MROSS: Multi-Round Region-based Optimization for Scene Sketching
Yiqi Liang, Ying Liu, Dandan Long, Ruihui Li
TL;DR
MROSS addresses the challenge of converting a scene into a concise, vector-based sketch by introducing region-based, multi-round optimization that builds sketches from Bézier curves. The method allocates and samples strokes per region, guided by edge information, and iteratively refines the sketch from a global region to localized regions. It leverages CLIP-based Semantic Loss and a VGG-based Feature Loss to balance semantic content and structural fidelity, yielding adjustable abstraction levels validated by quantitative metrics (LPIPS, SSIM) and user studies. The approach demonstrates competitive performance against state-of-the-art methods and offers a flexible pipeline suitable for design and animation workflows where region emphasis and vector representations are important.
Abstract
Scene sketching is to convert a scene into a simplified, abstract representation that captures the essential elements and composition of the original scene.
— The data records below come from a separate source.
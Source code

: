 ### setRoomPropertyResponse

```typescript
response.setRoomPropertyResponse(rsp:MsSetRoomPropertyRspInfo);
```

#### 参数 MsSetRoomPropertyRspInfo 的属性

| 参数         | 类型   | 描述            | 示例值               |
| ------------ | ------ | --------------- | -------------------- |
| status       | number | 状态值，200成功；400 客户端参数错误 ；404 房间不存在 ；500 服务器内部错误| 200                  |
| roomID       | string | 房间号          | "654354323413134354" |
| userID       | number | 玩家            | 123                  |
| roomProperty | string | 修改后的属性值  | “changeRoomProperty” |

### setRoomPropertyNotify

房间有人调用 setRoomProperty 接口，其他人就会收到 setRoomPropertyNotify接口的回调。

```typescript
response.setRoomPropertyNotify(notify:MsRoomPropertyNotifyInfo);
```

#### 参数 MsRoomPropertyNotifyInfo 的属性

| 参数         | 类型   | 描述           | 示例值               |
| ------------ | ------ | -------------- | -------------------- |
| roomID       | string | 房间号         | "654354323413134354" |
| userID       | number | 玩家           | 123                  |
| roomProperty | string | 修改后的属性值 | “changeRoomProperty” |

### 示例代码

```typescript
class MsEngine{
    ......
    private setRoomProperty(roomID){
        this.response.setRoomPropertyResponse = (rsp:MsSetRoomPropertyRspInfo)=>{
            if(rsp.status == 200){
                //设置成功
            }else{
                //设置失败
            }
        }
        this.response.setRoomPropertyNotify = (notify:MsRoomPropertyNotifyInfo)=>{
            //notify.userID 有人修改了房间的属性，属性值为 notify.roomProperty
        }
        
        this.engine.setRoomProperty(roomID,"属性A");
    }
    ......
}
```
It requires a semantic understanding of the scene and consideration of different regions within the scene. Since scenes often contain diverse visual information across various regions, such as foreground objects, background elements, and spatial divisions, dealing with these different regions poses unique difficulties. In this paper, we define a sketch as some sets of Bézier curves because of their smooth and versatile characteristics. We optimize different regions of input scene in multiple rounds. In each optimization round, the strokes sampled from the next region can seamlessly be integrated into the sketch generated in the previous optimization round. We propose an additional stroke initialization method to ensure the integrity of the scene and the convergence of optimization. A novel CLIP-based Semantic Loss and a VGG-based Feature Loss are utilized to guide our multi-round optimization. Extensive experimental results on the quality and quantity of the generated sketches confirm the effectiveness of our method.